▽
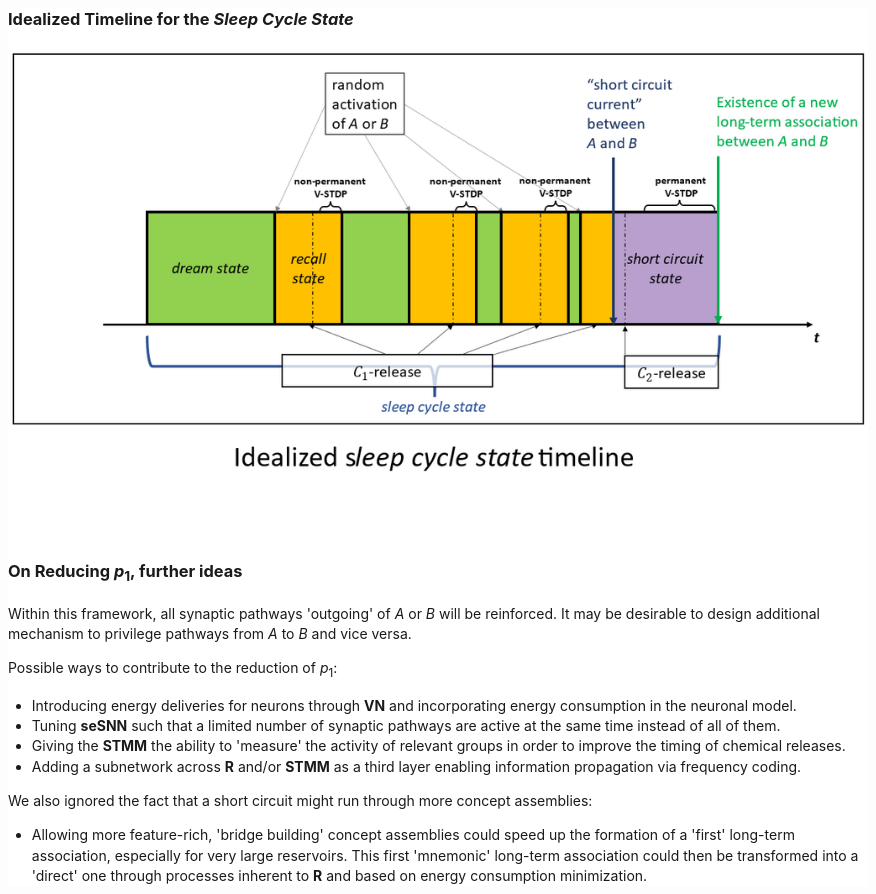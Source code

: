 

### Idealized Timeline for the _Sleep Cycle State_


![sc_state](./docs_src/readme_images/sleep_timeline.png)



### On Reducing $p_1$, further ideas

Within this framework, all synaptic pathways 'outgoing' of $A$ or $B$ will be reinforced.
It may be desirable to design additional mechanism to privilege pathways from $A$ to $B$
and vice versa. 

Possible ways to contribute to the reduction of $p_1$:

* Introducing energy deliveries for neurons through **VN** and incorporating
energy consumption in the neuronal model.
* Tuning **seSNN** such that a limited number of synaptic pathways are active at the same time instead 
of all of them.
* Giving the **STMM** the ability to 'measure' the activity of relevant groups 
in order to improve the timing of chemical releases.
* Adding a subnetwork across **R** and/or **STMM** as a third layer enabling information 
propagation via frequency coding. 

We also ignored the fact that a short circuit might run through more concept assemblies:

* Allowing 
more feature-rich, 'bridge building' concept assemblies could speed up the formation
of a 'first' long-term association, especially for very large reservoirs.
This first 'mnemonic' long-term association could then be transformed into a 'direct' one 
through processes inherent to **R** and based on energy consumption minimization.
△
#### What you have to do:
All records above are to be repeated exactly, with the images left out.

#### Exercise solution:
Source code

: 

### Idealized Timeline for the _Sleep Cycle State_


![sc_state](./docs_src/readme_images/sleep_timeline.png)



### On Reducing $p_1$, further ideas

Within this framework, all synaptic pathways 'outgoing' of $A$ or $B$ will be reinforced.
It may be desirable to design additional mechanism to privilege pathways from $A$ to $B$
and vice versa. 

Possible ways to contribute to the reduction of $p_1$:

* Introducing energy deliveries for neurons through **VN** and incorporating
energy consumption in the neuronal model.
* Tuning **seSNN** such that a limited number of synaptic pathways are active at the same time instead 
of all of them.
* Giving the **STMM** the ability to 'measure' the activity of relevant groups 
in order to improve the timing of chemical releases.
* Adding a subnetwork across **R** and/or **STMM** as a third layer enabling information 
propagation via frequency coding. 

We also ignored the fact that a short circuit might run through more concept assemblies:

* Allowing 
more feature-rich, 'bridge building' concept assemblies could speed up the formation
of a 'first' long-term association, especially for very large reservoirs.
This first 'mnemonic' long-term association could then be transformed into a 'direct' one 
through processes inherent to **R** and based on energy consumption minimization.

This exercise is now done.